Ray Klupenger
Ray Klupenger
One of the founders of Oregon Right to Life died Oct. 22. Ray Klupenger, a Catholic nurseryman and native Portlander, was 81.

When Oregon became one of the first states to legalize abortion in 1969, Klupenger and five friends began work to save unborn children and their mothers from the horrors of abortion. They created Oregon Right to Life in August 1970, 29 months before Roe v. Wade legalized abortion nationwide.

Lynda Harrington, former executive director of Oregon Right to Life, said it’s appropriate to give a tribute to Klupenger this month near the 49th anniversary of Roe v. Wade. Harrington calls him an “unsung pro-life hero” who put his faith into action.

Klupenger attended the University of Portland before joining the Air National Guard. In 1959, his father asked him and his brother to join the family business, Klupenger Nursery. The nursery eventually moved to Aurora and became the second-largest rhododendron grower in the nation. Klupenger held many leadership positions and won

numerous awards in the Oregon nursery industry.

He was a member of Young Christian Workers, a Catholic group that sought to bring Gospel values to daily life. His work did not deter his pro-life mission.

In January 1973 after Roe v. Wade was handed down, Klupenger stepped up his advocacy.

“As a young mother just starting out in the Oregon pro-life movement, I joined others monthly in a large meeting room above Klupenger’s Nursery in Wilsonville,” said Harrington. “I remember looking around that table and being in awe of those brave souls who were standing up for life. We who followed in Ray’s footsteps are grateful for his leadership and faithfulness.”

The founding group of six went on to recruit doctors, lawyers, nurses and other trained professionals to join Oregon’s pro-life movement.

Joe Kremers, a fellow Central Catholic graduate, called Klupenger “one of the best” in an online tribute. “Ray secured a place in heaven by dedicating himself to the defense of the unborn,” Kremers wrote.

Upon retirement, Klupenger was able to rededicate himself to this mission.

He raised funds for the Pregnancy Care Centers of Canby, was active in the local Knights of Columbus and organized busloads of supporters from various churches to travel to the Oregon Capitol in Salem for the annual Roe v. Wade rallies. He also recruited and organized a small but mighty group of pro-life advocates at St.
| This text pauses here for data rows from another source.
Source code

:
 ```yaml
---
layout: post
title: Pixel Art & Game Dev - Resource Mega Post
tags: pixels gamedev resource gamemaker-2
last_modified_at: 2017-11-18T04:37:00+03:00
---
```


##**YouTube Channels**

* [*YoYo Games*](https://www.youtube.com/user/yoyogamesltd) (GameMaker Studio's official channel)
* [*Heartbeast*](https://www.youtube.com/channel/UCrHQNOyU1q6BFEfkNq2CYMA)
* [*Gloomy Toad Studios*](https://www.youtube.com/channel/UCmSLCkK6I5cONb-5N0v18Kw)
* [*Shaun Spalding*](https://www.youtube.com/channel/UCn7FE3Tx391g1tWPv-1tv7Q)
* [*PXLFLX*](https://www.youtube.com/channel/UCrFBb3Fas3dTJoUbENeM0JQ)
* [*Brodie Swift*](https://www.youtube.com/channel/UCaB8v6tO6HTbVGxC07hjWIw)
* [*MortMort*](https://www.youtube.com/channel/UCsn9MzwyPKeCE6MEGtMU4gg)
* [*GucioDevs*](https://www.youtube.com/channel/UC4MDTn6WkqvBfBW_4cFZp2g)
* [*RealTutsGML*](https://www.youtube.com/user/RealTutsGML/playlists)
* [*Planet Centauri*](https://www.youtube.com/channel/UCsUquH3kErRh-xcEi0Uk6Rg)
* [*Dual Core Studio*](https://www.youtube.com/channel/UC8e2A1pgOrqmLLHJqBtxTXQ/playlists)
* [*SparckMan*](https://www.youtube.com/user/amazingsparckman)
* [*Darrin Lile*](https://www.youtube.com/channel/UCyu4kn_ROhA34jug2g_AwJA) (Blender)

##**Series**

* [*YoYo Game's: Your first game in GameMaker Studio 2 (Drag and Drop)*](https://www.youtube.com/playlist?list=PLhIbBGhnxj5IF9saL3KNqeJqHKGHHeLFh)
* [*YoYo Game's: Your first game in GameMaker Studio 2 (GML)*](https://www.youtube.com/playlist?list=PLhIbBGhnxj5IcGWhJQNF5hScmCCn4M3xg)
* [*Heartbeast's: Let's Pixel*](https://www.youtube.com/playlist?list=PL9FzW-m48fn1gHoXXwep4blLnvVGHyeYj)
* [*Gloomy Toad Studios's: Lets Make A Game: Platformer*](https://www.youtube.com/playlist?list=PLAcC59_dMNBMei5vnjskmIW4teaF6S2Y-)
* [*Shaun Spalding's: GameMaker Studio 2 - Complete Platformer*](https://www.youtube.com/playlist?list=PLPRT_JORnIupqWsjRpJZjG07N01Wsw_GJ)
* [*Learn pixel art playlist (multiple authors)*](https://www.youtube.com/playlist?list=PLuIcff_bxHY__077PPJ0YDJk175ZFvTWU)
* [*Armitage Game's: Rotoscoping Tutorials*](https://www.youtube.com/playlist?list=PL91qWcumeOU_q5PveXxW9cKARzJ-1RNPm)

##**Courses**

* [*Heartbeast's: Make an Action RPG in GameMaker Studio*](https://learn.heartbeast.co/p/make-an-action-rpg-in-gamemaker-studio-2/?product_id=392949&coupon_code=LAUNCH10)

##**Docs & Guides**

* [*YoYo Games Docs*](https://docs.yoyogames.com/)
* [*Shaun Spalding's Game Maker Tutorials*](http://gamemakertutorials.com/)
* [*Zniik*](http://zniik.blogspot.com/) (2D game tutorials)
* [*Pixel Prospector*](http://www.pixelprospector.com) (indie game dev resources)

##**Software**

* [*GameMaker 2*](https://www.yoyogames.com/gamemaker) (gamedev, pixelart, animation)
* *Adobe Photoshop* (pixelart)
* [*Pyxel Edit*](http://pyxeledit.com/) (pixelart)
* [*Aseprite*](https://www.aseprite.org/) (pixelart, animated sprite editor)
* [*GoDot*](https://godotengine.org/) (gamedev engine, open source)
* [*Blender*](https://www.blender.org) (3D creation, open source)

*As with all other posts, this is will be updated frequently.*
Cyril Parish in Wilsonville, where a memorial to commemorate unborn children was installed.

“My dad was a very inspirational person with a conviction like no other in doing what he believed was right,” said daughter Karen Gay.

Klupenger’s wife, Candi, recalls that in spite of all of his accomplishments, he was “very humble and never wanted attention.”

Meanwhile, Oregon Right to Life has become the state’s largest and most influential pro-life organization.

“We are so thankful for Ray’s lifetime of service for the unborn, “ said Lois Anderson, Oregon Right to Life’s executive director. “Though he never imagined abortion rights expanding to the levels they are today, we are committed to carrying his legacy and continuing to change the culture of life in Oregon.”